:: What this task involves ::
When a line of the listing below has the string "Höhenfehler" in it, copy that line.

:: Data listing ::
○ ○ ○ ○ ○

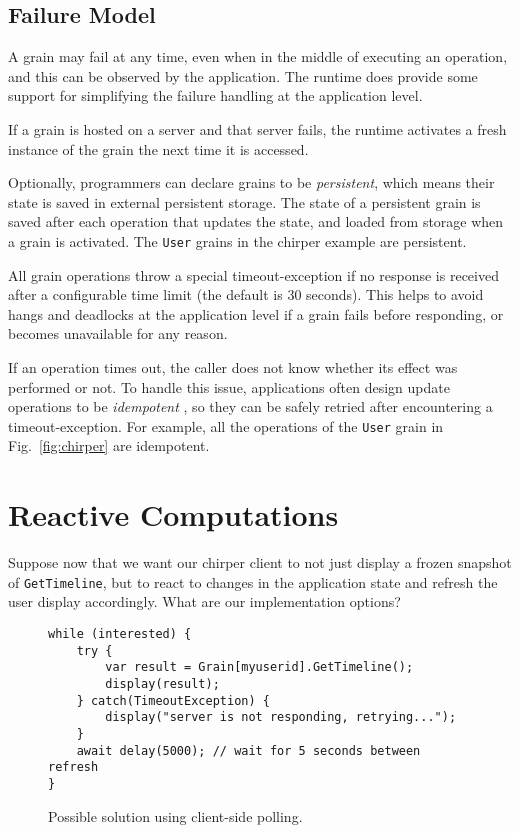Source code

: \subsection{Failure Model}

A grain may fail at any time, even when in the middle of executing an operation, and this can be observed by the application. The runtime does provide some support for simplifying the failure handling at the application level. 

 If a grain is hosted on a server and that server fails, the runtime activates a fresh instance of the grain the next time it is accessed. 

 Optionally, programmers can declare grains to be \emph{persistent}, which means their state is saved in external persistent storage. The state of a persistent grain is saved after each operation that updates the state, and loaded from storage when a grain is activated. The \lstinline|User| grains in the chirper example are persistent. 

 All grain operations throw a special timeout-exception if no response is received after a configurable time limit (the default is 30 seconds). This helps to avoid hangs and deadlocks at the application level if a grain fails before responding, or becomes unavailable for any reason.

If an operation times out, the caller does not know whether its effect was performed or not. To handle this issue, applications often design update operations to be \emph{idempotent} \cite{kapil}, so they can be safely retried after encountering a timeout-exception. For example, all the operations of the \lstinline|User| grain in Fig.~\ref{fig:chirper} are idempotent.

\section{Reactive Computations}\label{sec:formulation}

Suppose now that we want our chirper client to not just display a frozen snapshot of \lstinline|GetTimeline|, but to react to changes in the application state and refresh the user display accordingly. What are our implementation options? 

\begin{figure}
\begin{lstlisting}
while (interested) {
	try {
		var result = Grain[myuserid].GetTimeline();
		display(result);
	} catch(TimeoutException) { 
		display("server is not responding, retrying...");
	}  
	await delay(5000); // wait for 5 seconds between refresh
}
\end{lstlisting}
\caption{Possible solution using client-side polling.}\label{fig:polling}
\end{figure}

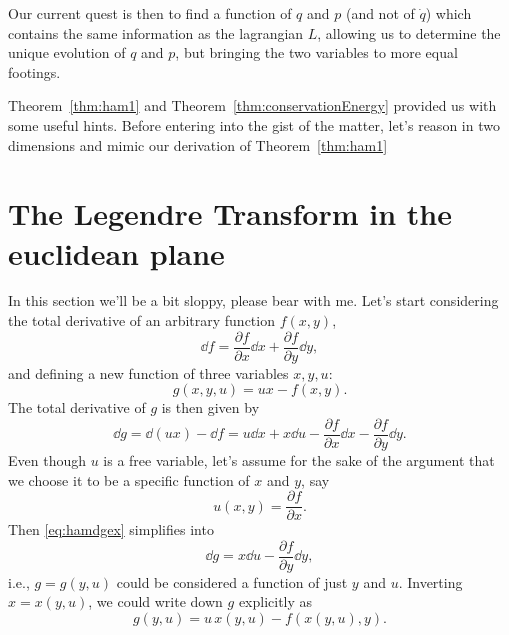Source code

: \documentclass[english,fontsize=11pt,paper=b5]{scrbook}
\numberwithin{equation}{chapter}
\theoremstyle{definition}
\begin{document}
    Our current quest is then to find a function of $q$ and $p$ (and not of $\dot q$) which contains the same information as the lagrangian $L$, allowing us to determine the unique evolution of $q$ and $p$, but bringing the two variables to more equal footings.

    Theorem~\ref{thm:ham1} and Theorem~\ref{thm:conservationEnergy} provided us with some useful hints.
    Before entering into the gist of the matter, let's reason in two dimensions and mimic our derivation of Theorem~\ref{thm:ham1}

    \section{The Legendre Transform in the euclidean plane}

    In this section we'll be a bit sloppy, please bear with me.
    Let's start considering the total derivative of an arbitrary function $f(x,y)$,
    \begin{equation}
      \dd f = \frac{\partial f}{\partial x} \dd x + \frac{\partial f}{\partial y} \dd y,
    \end{equation}
    and defining a new function of three variables $x,y,u$:
    \begin{equation}
      g(x,y,u) = ux - f(x,y).
    \end{equation}
    The total derivative of $g$ is then given by
    \begin{equation}\label{eq:hamdgex}
      \dd g = \dd(ux) - \dd f = u\dd x + x \dd u - \frac{\partial f}{\partial x} \dd x - \frac{\partial f}{\partial y} \dd y.
    \end{equation}
    Even though $u$ is a free variable, let's assume for the sake of the argument that we choose it to be a specific function of $x$  and $y$, say
    \begin{equation}
      u(x,y) = \frac{\partial f}{\partial x}.
    \end{equation}
    Then \eqref{eq:hamdgex} simplifies into
    \begin{equation}
      \dd g = x \dd u - \frac{\partial f}{\partial y} \dd y,
    \end{equation}
    i.e., $g=g(y,u)$ could be considered a function of just $y$ and $u$.
    Inverting $x = x(y,u)$, we could write down $g$ explicitly as
    \begin{equation}
      g(y,u) = u\, x(y,u) - f(x(y, u), y).
    \end{equation}
\end{document}
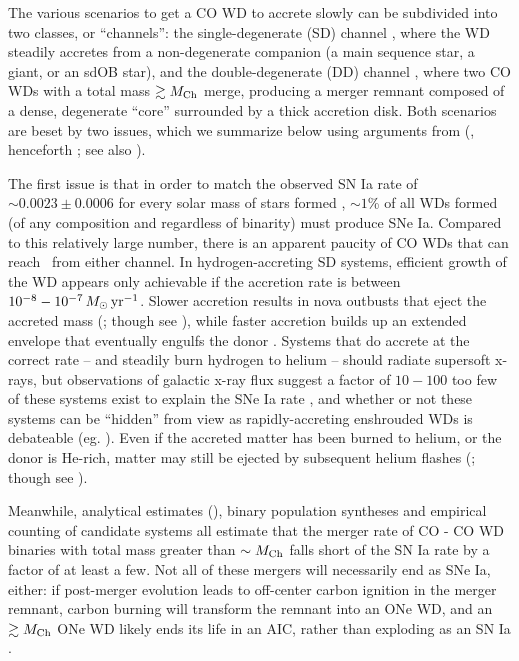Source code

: The various scenarios to get a CO WD to accrete slowly can be subdivided into two classes, or ``channels'': the single-degenerate (SD) channel \citep{wheli73}, where the WD steadily accretes from a non-degenerate companion (a main sequence star, a giant, or an sdOB star), and the double-degenerate (DD) channel \citep{ibent84, webb84}, where two CO WDs with a total mass $\gtrsim\Mch$ merge, producing a merger remnant composed of a dense, degenerate ``core'' surrounded by a thick accretion disk.  Both scenarios are beset by two issues, which we summarize below using arguments from \citeauthor{vkercj10} (\citeyear{vkercj10}, henceforth \citeal{vkercj10}; see also \citealt{vker13}).

The first issue is that in order to match the observed SN Ia rate of $\sim 0.0023 \pm 0.0006$ for every solar mass of stars formed \citep{maoz+11}, $\sim1$\% of all WDs formed (of any composition and regardless of binarity) must produce SNe Ia.  Compared to this relatively large number, there is an apparent paucity of CO WDs that can reach \Mch\ from either channel.  In hydrogen-accreting SD systems, efficient growth of the WD appears only achievable if the accretion rate is between $10^{-8} - 10^{-7}\,\Msun\,\pyr$.  Slower accretion results in nova outbusts that eject the accreted mass (\citealt{townsb04}; though see \citealt{zorosg11}), while faster accretion builds up an extended envelope that eventually engulfs the donor \citep{ibent84}.  Systems that do accrete at the correct rate -- and steadily burn hydrogen to helium -- should radiate supersoft x-rays, but observations of galactic x-ray flux suggest a factor of $10 - 100$ too few of these systems exist to explain the SNe Ia rate \citep{dist10, gilfb10}, and whether or not these systems can be ``hidden'' from view as rapidly-accreting enshrouded WDs is debateable (eg. \citealt{hachkn10, lepok13, joha+14}).  Even if the accreted matter has been burned to helium, or the donor is He-rich, matter may still be ejected by subsequent helium flashes (\citealt{idanss13, pier+14}; though see \citealt{hill+16}).


Meanwhile, analytical estimates (\citealt{vkercj10}), binary population syntheses \citep{menn+10, ruitbf09, toonnp12, clae+14} and empirical counting of candidate systems \citep{badem12} all estimate that the merger rate of CO - CO WD binaries with total mass greater than $\sim\Mch$ falls short of the SN Ia rate by a factor of at least a few.  Not all of these mergers will necessarily end as SNe Ia, either: if post-merger evolution leads to off-center carbon ignition in the merger remnant, carbon burning will transform the remnant into an ONe WD, and an $\gtrsim\Mch$ ONe WD likely ends its life in an AIC, rather than exploding as an SN Ia \citep{nomoi85, saion85, yoonpr07, schw+16}.
 
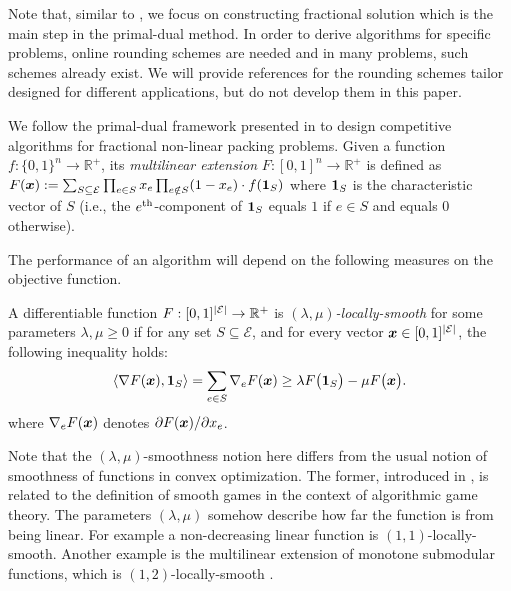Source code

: Note that, similar to \cite{BamasMaggiori20:The-Primal-Dual-method}, we focus on constructing fractional solution 
which is the main step in the primal-dual method. In order to derive algorithms for specific problems, online rounding schemes 
are needed and in many problems, such schemes already exist. We will provide references for the rounding schemes
tailor designed for different applications, but do not develop them in this paper.

We follow the primal-dual framework presented in \cite{Thang20:Online-Primal-Dual} to design competitive algorithms for fractional non-linear packing problems.
Given a function $f: \{0,1\}^{n} \rightarrow \mathbb{R}^{+}$, its \emph{multilinear extension} $F: [0,1]^{n} \rightarrow \mathbb{R}^{+}$ 
is defined as $F(\bm{x}) := \sum_{S \subseteq \mathcal{E}} \prod_{e \in S} x_{e} \prod_{e \notin S} (1 - x_{e}) \cdot f(\bm{1}_{S})$
where $\bm{1}_{S}$ is the characteristic vector of $S$ (i.e., the $e^{\textnormal{th}}$-component of 
$\bm{1}_{S}$ equals $1$ if $e \in S$ and equals 0 otherwise). 

The performance of an algorithm will depend on the following measures on the objective function.  

\begin{definition}	\label{def:max-local-smooth}
A differentiable function $F: [0,1]^{|\cal E|} \rightarrow \mathbb{R}^{+}$ is \emph{$(\lambda,\mu)$-locally-smooth} for some parameters $\lambda,\mu\geq 0$
if for any set $S \subseteq \mathcal{E}$, and for every vector $\bm{x} \in [0,1]^{|\cal E|}$, 
the following inequality holds:
$$
\langle \nabla F(\bm{x}), \bm{1}_{S} \rangle = 
\sum_{e \in S} \nabla_{e} F(\bm{x}) \geq \lambda F\bigl( \bm{1}_{S} \bigr) - \mu F\bigl( \bm{x} \bigr).
$$
where $\nabla_{e} F(\bm{x})$ denotes $\partial F(\bm{x})/\partial x_{e}$.
\end{definition}

Note that the $(\lambda,\mu)$-smoothness notion here differs from the usual notion of smoothness of functions in
convex optimization. The former, introduced in \cite{Thang20:Online-Primal-Dual}, is related to the definition of 
smooth games \cite{Roughgarden15:Intrinsic-Robustness}   
in the context of algorithmic game theory. The parameters $(\lambda,\mu)$ somehow describe how far 
the function is from being linear. For example a non-decreasing linear function is $(1,1)$-locally-smooth.  Another example is the multilinear extension of monotone submodular functions, which is $(1,2)$-locally-smooth \cite{Thang20:Online-Primal-Dual}.

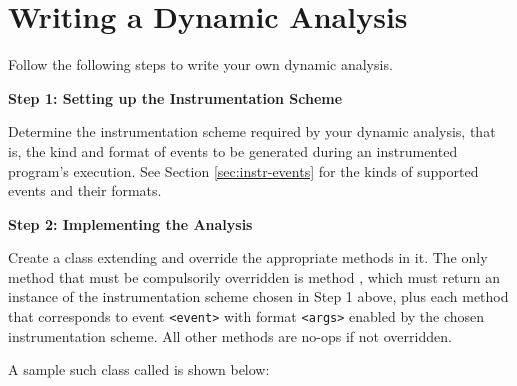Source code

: \section{Writing a Dynamic Analysis}
\label{sec:writing-dynamic-analysis}

Follow the following steps to write your own dynamic analysis.

{\bf Step 1: Setting up the Instrumentation Scheme}

Determine the instrumentation scheme required by your dynamic analysis, that is,
the kind and format of events to be generated during an instrumented program's
execution. See Section \ref{sec:instr-events} 
for the kinds of supported events and their formats.

{\bf Step 2: Implementing the Analysis}

Create a class extending  and override
the appropriate methods in it.
The only method that must be compulsorily overridden is method ,
which must return an instance of the instrumentation scheme chosen in Step 1 above,
plus each  method that corresponds to event {\tt <event>}
with format {\tt <args>} enabled by the chosen instrumentation scheme.
All other methods are no-ops if not overridden.

A sample such class called  is shown below:


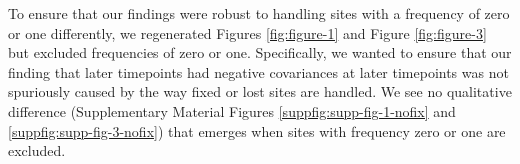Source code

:\documentclass[11pt]{article}
\begin{document}
To ensure that our findings were robust to handling sites with a frequency of
zero or one differently, we regenerated Figures \ref{fig:figure-1} and Figure
\ref{fig:figure-3} but excluded frequencies of zero or one. Specifically, we
wanted to ensure that our finding that later timepoints had negative
covariances at later timepoints was not spuriously caused by the way fixed or
lost sites are handled. We see no qualitative difference (Supplementary
Material Figures \ref{suppfig:supp-fig-1-nofix} and
\ref{suppfig:supp-fig-3-nofix}) that emerges when sites with frequency zero or
one are excluded.










\end{document}
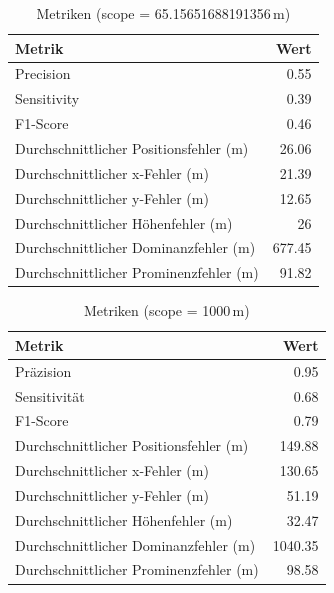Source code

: \begin{table}[htbp]
\centering
\caption{Metriken (scope = 65.15651688191356\,m)}
\label{tab:metrics_65m_square}
\begin{tabular}{|l|r|}
\hline
Metrik & Wert \\
\hline
Precision & 0.55 \\
\hline
Sensitivity & 0.39 \\
\hline
F1-Score & 0.46 \\
\hline
Durchschnittlicher Positionsfehler (m) & 26.06 \\
\hline
Durchschnittlicher x-Fehler (m) & 21.39 \\
\hline
Durchschnittlicher y-Fehler (m) & 12.65 \\
\hline
Durchschnittlicher Höhenfehler (m) & 26 \\
\hline
Durchschnittlicher Dominanzfehler (m) & 677.45 \\
\hline
Durchschnittlicher Prominenzfehler (m) & 91.82 \\
\hline
\end{tabular}
\end{table}

\begin{table}[htbp]
\centering
\caption{Metriken (scope = 1000\,m)}
\label{tab:metrics_1000m_circular}
\begin{tabular}{|l|r|}
\hline
Metrik & Wert \\
\hline
Präzision & 0.95 \\
\hline
Sensitivität & 0.68 \\
\hline
F1-Score & 0.79 \\
\hline
Durchschnittlicher Positionsfehler (m) & 149.88 \\
\hline
Durchschnittlicher x-Fehler (m) & 130.65 \\
\hline
Durchschnittlicher y-Fehler (m) & 51.19 \\
\hline
Durchschnittlicher Höhenfehler (m) & 32.47 \\
\hline
Durchschnittlicher Dominanzfehler (m) & 1040.35 \\
\hline
Durchschnittlicher Prominenzfehler (m) & 98.58 \\
\hline
\end{tabular}
\end{table}


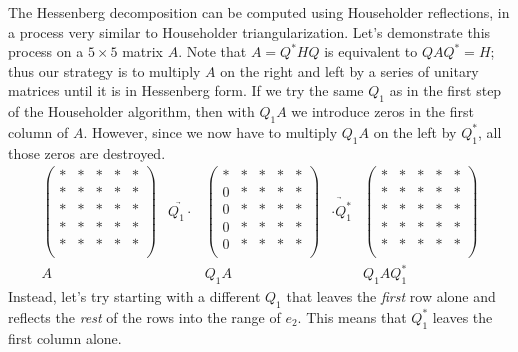 The Hessenberg decomposition can be computed using Householder reflections, in a process very similar to Householder triangularization. Let's demonstrate this process on a $5 \times 5$ matrix $A$. Note that $A=Q^*HQ$ is equivalent to $QAQ^* = H$; thus our strategy is to multiply $A$ on the right and left by a series of unitary matrices until it is in Hessenberg form. If we try the same $Q_1$ as in the first step of the Householder algorithm, then with $Q_1 A$ we introduce zeros in the first column of $A$. However, since we now have to multiply $Q_1 A$ on the left by $Q_1^*$, all those zeros are destroyed.
\[
\begin{array}{ccccc} 
\begin{pmatrix}
* & * & * & * & *\\
* & * & * & * & *\\
* & * & * & * & *\\
* & * & * & * & *\\
* & * & * & * & *\\
\end{pmatrix} 
&\underrightarrow{Q_1 \cdot }&
\begin{pmatrix}
* & * & * & * & *\\
0 & * & * & * & *\\
0 & * & * & * & *\\
0 & * & * & * & *\\
0 & * & * & * & *\\
\end{pmatrix} 
&\underrightarrow{\cdot Q_1^* }&
\begin{pmatrix}
* & * & * & * & *\\
* & * & * & * & *\\
* & * & * & * & *\\
* & * & * & * & *\\
* & * & * & * & *\\
\end{pmatrix} 
\\ 
A & & Q_1A & & Q_1 A Q_1^*
  \end{array}
\]
Instead, let's try starting with a different $Q_1$ that leaves the \emph{first} row alone and reflects the \emph{rest} of the rows into the range of $e_2$. This means that $Q_1^*$ leaves the first column alone.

○ ○ ○ ○ ○

:: Answer for this exercise ::
Durchschnittlicher Höhenfehler (m) & 26 \\
Durchschnittlicher Höhenfehler (m) & 32.47 \\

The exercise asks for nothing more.